Made in Hong Kong [香港製造] (1997)
Starring Sam Lee Chan-Sam, Wenders Li Tung-Chuen, Neiky Yim Hui-Chi, Amy Tam Ka-Chuen, Carolina Lam Kit-Fong, Chan Tai-Yee, Siu Chung, Doris Chow Yin-Wa, Woo Wai-Chung, Chan Sang, Eric Lau, Kelvin Chung, Ah Ting
Directed by Fruit Chan
Expectations: High. I used to love this movie.

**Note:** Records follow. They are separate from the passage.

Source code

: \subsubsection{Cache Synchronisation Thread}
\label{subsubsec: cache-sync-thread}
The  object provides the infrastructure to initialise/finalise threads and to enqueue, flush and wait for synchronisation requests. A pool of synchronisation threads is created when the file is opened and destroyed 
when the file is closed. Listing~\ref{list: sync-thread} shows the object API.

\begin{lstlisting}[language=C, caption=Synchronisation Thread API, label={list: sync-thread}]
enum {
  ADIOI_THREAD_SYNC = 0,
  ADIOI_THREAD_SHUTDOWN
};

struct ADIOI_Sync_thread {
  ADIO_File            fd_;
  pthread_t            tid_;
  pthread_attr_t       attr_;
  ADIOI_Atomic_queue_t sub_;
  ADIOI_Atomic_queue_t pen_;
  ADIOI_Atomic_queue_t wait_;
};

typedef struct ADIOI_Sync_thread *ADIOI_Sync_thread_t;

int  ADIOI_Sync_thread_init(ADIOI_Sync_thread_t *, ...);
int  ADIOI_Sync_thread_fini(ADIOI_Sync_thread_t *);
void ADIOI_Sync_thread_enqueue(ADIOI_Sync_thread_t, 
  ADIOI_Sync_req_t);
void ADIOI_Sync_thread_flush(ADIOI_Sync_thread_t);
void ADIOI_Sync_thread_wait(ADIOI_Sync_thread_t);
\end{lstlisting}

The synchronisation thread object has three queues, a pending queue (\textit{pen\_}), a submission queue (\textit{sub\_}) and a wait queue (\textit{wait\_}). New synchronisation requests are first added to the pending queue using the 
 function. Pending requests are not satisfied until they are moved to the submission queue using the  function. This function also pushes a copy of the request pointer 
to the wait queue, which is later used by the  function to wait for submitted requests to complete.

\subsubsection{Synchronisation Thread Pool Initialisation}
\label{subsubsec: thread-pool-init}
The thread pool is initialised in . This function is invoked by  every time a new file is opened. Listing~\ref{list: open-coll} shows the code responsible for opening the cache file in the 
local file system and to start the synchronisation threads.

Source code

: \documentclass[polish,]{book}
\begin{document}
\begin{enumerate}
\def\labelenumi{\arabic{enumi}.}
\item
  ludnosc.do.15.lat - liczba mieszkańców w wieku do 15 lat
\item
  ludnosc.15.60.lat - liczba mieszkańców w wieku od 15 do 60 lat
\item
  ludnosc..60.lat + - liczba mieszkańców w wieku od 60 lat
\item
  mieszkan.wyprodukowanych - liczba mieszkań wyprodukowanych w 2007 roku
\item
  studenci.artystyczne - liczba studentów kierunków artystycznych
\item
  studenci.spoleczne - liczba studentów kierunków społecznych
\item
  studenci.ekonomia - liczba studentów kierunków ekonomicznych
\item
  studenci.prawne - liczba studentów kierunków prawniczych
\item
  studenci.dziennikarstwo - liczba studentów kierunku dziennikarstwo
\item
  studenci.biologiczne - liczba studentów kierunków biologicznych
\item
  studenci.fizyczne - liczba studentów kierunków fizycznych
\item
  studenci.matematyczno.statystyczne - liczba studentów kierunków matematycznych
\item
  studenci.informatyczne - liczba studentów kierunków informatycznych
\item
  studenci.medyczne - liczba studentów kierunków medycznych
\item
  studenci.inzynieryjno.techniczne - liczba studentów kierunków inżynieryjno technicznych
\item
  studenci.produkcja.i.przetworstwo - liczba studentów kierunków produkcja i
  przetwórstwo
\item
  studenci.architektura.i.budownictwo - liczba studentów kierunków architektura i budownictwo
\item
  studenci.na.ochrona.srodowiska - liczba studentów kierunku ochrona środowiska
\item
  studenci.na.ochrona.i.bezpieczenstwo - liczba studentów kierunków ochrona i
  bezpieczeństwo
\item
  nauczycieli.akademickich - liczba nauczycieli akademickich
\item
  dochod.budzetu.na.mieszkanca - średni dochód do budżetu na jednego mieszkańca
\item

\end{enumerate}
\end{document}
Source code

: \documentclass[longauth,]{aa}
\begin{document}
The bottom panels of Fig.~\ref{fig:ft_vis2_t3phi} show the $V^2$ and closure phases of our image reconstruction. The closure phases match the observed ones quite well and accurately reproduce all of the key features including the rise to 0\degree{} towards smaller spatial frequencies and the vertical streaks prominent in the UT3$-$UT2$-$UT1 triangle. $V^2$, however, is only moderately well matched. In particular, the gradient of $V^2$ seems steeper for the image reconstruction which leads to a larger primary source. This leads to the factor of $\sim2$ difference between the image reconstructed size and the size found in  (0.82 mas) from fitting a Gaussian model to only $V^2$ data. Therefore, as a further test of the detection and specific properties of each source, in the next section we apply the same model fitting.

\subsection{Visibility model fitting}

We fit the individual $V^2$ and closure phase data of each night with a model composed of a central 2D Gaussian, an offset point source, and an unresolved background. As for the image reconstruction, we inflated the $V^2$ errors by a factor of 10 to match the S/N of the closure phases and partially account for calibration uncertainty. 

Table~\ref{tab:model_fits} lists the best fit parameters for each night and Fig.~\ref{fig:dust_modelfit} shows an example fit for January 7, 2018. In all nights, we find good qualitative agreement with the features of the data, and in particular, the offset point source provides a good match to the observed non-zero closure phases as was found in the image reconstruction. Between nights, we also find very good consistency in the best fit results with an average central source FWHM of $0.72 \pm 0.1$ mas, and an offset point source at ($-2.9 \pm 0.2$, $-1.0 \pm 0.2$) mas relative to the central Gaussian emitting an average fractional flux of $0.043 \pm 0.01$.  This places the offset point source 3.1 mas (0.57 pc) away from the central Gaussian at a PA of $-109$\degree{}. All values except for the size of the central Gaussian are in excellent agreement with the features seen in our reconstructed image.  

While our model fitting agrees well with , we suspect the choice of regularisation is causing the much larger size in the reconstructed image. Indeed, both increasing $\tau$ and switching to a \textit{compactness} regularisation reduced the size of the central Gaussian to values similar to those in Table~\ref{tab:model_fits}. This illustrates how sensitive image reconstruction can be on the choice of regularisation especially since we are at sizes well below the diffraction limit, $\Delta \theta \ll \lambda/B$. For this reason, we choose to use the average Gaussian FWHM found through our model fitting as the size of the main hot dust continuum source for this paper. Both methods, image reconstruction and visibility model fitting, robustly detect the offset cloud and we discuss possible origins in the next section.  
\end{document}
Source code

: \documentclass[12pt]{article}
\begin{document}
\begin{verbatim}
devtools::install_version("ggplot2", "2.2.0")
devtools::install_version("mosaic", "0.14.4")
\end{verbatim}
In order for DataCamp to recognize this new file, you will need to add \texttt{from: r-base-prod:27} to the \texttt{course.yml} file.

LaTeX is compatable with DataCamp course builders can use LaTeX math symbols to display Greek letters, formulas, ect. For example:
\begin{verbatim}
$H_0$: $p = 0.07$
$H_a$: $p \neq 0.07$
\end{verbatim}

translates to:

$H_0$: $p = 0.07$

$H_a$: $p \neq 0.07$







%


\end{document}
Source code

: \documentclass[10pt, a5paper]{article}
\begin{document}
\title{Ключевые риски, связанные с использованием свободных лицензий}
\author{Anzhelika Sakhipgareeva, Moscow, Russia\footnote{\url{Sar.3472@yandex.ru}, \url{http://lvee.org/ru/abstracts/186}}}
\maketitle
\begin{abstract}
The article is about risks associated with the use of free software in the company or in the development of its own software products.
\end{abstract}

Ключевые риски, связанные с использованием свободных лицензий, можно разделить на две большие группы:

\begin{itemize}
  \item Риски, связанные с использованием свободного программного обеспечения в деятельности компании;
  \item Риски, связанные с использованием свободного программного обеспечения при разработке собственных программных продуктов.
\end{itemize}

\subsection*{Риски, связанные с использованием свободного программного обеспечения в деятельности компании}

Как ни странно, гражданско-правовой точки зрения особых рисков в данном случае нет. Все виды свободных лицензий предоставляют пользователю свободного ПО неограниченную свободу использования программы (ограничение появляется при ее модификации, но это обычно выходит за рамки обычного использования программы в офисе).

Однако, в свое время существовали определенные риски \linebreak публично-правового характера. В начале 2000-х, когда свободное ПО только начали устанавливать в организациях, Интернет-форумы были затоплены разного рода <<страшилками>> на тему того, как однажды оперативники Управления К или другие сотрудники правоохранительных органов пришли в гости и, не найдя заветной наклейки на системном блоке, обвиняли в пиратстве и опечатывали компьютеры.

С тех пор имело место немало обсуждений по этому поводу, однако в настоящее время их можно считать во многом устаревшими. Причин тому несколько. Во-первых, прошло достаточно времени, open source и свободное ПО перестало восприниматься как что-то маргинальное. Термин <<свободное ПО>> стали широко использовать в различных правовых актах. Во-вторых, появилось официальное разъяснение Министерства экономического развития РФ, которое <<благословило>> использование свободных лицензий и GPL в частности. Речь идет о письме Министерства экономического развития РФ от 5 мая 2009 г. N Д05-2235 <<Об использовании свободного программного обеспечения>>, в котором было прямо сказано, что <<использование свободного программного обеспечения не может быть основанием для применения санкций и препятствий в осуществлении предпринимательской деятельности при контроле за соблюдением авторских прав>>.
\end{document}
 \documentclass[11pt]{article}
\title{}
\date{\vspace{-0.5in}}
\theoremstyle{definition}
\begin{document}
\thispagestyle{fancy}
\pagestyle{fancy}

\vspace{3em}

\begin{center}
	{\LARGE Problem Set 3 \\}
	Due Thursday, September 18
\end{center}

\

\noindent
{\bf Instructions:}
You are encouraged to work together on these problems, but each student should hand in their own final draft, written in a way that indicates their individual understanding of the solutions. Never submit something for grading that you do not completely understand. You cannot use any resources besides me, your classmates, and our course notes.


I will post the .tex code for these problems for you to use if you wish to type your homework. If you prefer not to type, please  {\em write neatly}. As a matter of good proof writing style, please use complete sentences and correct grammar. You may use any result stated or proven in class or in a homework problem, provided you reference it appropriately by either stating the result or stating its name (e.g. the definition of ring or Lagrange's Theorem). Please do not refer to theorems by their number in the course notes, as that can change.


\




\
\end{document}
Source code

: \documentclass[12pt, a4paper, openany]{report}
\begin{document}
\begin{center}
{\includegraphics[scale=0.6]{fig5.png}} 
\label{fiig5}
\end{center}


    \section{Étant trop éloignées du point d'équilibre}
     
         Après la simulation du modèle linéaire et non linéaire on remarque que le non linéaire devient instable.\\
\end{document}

I’ve started this review three times now, and still can’t find a way to properly begin talking about this film. There’s so much going on within it, while at the same time it’s fairly devoid of a traditional plot and moves about somewhat slowly through its story. No matter how flummoxed I am at putting my thoughts to words with this film, I’m sure of one thing. I love this movie. I saw it for the first time fairly close to its Hong Kong release while I was still a teenager. It’s themes of youth and dead-end situations rang true for me, and I instantly made a connection with the film. It contained an energy and power I’d rarely seen in the movies. Hong Kong films are famous for their amazing ability to harness teams of gifted stuntmen and martial artists, but Made in Hong Kong‘s energy is of a completely different variety. It’s pure, raw, unfocused youth on film and it’s a truly impressive and one-of-a-kind experience.